At SC, Modi Govt Justified S.K. Mishra’s Extension Citing FATF Review. How Key Is His Role in it?

This story first appeared in The Wire

A country is judged on at least 40 parameters and the Enforcement Directorate’s remit of money laundering and terror financing is just one of those 40.

New Delhi: The Union government had long since been buying time from the Supreme Court for the past two years to keep the Enforcement Directorate head S.K. Mishra in office. The latest reason it has cited to argue for his extension is that there will be a Financial Action Task Force review, for which the director is a “key figure”.

The FATF is an international terror-financing watchdog.

It now turns out the country review of the FATF, which began earlier this year, will continue up to the end of 2024, well past the November 2023 retirement date that the government had it mind for Mishra.

What the Solicitor General Tushar Mehta refrained from telling the court is that a country is judged on at least 40 parameters and the Enforcement Directorate’s remit of money laundering and terror financing is just one of those 40.

In fact, the FATF website says the lead ministry or authority for FATF is the Department of Economic Affairs.
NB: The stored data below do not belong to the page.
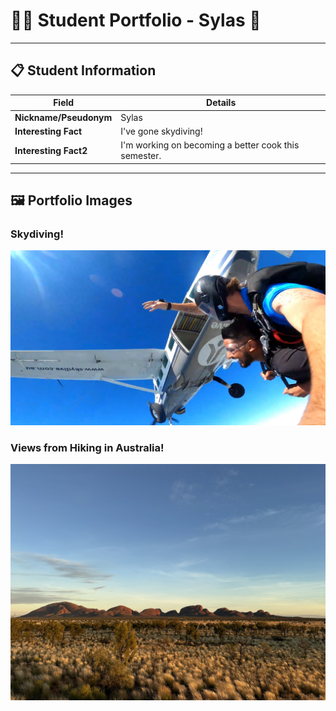 # 👨‍🎓 Student Portfolio - Sylas 🐢

---

## 📋 Student Information

| **Field** | **Details** |
|-----------|-------------|
| **Nickname/Pseudonym** | Sylas |
| **Interesting Fact** | I've gone skydiving! |
| **Interesting Fact2** | I'm working on becoming a better cook this semester. |

---

## 🖼️ Portfolio Images

### Skydiving!
![Skydiving](skydiving.jpeg)

### Views from Hiking in Australia!
![Hiking](student-portfolios\uluru.jpeg)


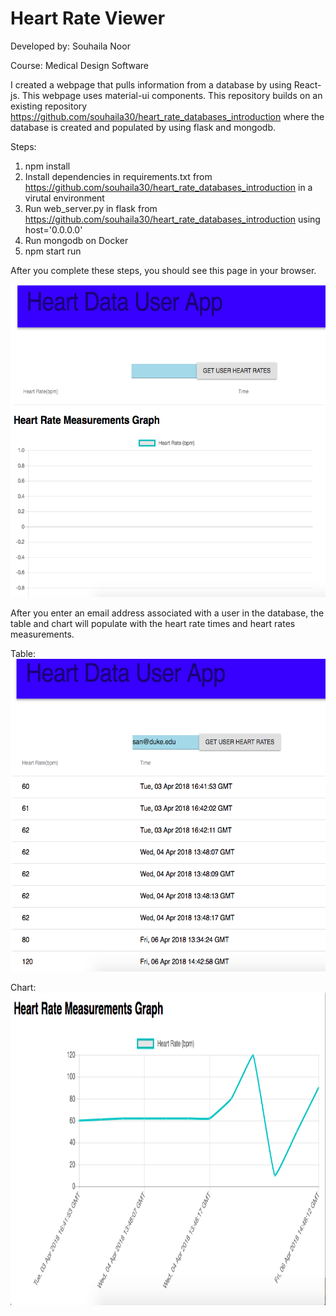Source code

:# Heart Rate Viewer

Developed by: Souhaila Noor

Course: Medical Design Software

I created a webpage that pulls information from a database by using React-js. This webpage uses material-ui components. 
This repository builds on an existing repository https://github.com/souhaila30/heart_rate_databases_introduction where the database is created and populated by using flask and mongodb. 

Steps:
1. npm install
2. Install dependencies in requirements.txt from https://github.com/souhaila30/heart_rate_databases_introduction in a virutal environment
3. Run web_server.py in flask from https://github.com/souhaila30/heart_rate_databases_introduction using host='0.0.0.0'
4. Run mongodb on Docker 
5. npm start run

After you complete these steps, you should see this page in your browser. 

<img src="hr_page.png" height="500px"/> 

After you enter an email address associated with a user in the database, the table and chart will populate with the heart rate times and heart rates measurements.

Table:
<img src="hr_table.png" height="500px"/> 


Chart:
<img src="hr_chart.png" height="500px"/> 
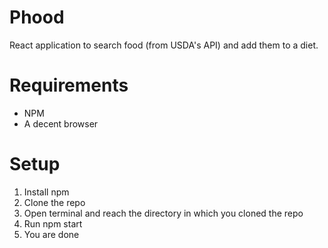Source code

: # Phood
React application to search food (from USDA's API) and add them to a diet.

# Requirements
- NPM
- A decent browser

# Setup
1. Install npm
2. Clone the repo
3. Open terminal and reach the directory in which you cloned the repo
4. Run npm start
5. You are done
The other key authorities are Central Board of Excise and Customs, Financial Intelligence Unit (FIU) and the Union law ministry.

The ED reports to the Department of Revenue.

To make a comparison, the FIU chief, Pankaj Mishra, in place since 2016, moved out of the department after having been prematurely repatriated in 2022. FIU is a key department dealing with, amongst other laws, the Prevention of Money Laundering Act 2002, just like the Enforcement Directorate.

Mishra reports to the Revenue Secretary and since 2019 the department has had three secretaries. The Department of Economic Affairs has followed a similar trajectory. “Secretaries to the department play a key role and not a director of an investigative agency,” said an official privy to the FATF review.

The FATF review is done every 10 years by a mutual assessment team drawn from the 40 member countries. The review is within an 18-month time frame and began early this year. The final report will not be submitted before the end of 2024. India is a rare country whose FATF review has been postponed at least once on account of COVID-19.

A petitioner to the Supreme Court had, in fact, cited FATF as the very basis for not giving an extension to the director. “To avoid the sudden break in continuity that would arise in November 2023, it would be more prudent to recruit a new Director as soon as possible so as to afford him/her the maximum possible time before the mutual evaluations,” the petitioner had said.

The mutual evaluation team’s key meeting in India is in November when the assessors will be doing an on-site visit to “verify and assess whether the systems in place are effective or not,” as per the FATF website. It is during this visit that assessors talk to government and private entities in order to evaluate a country’s performance. Or as SG Mehta told the court on a previous hearing, “Experience has shown that having the laws in the books is not enough, the main focus is now on effectiveness.”

It is this effectiveness that has the government worried, going by the ED’s performance statistics. Of the nearly 6,000 cases filed since inception, there has been a conviction in 24 out of 25 cases in which a Prevention of Money Laundering Act trial was completed. Or as the ED would like to see the glass full, it has a conviction rate of 94%.

A report in The Wire says, between 2018-19 and 2021-22, cases registered by ED rose by 505%, from 195 cases in 2018-19, to 1,180 in 2021-22. The number of searches the ED conducted rose by a huge 2,555% between 2004-14 and 2014-22.

As per the Union finance ministry’s own data, 112 searches were carried out by the ED between 2004 and 2014 resulting in attachment of proceeds of crime worth Rs 5,346 crore.

The Wire had sent a questionnaire to the ED. There are several questions that it did not respond to. For example, in how many cases has investigation been completed so that trial can commence? How many cases have been registered and closed by way of discharging or quashing or acquittal?

How many accused have been discharged after a complaint was filed in court? Of the properties attached, how many have been confiscated so far by the ED?

At a June 2013 plenary meeting, the FATF had “decided that India had reached a satisfactory level of compliance with all of the core and key Recommendations and could be removed from the regular follow-up process” – according to the 8th follow-up report on the mutual evaluation of India.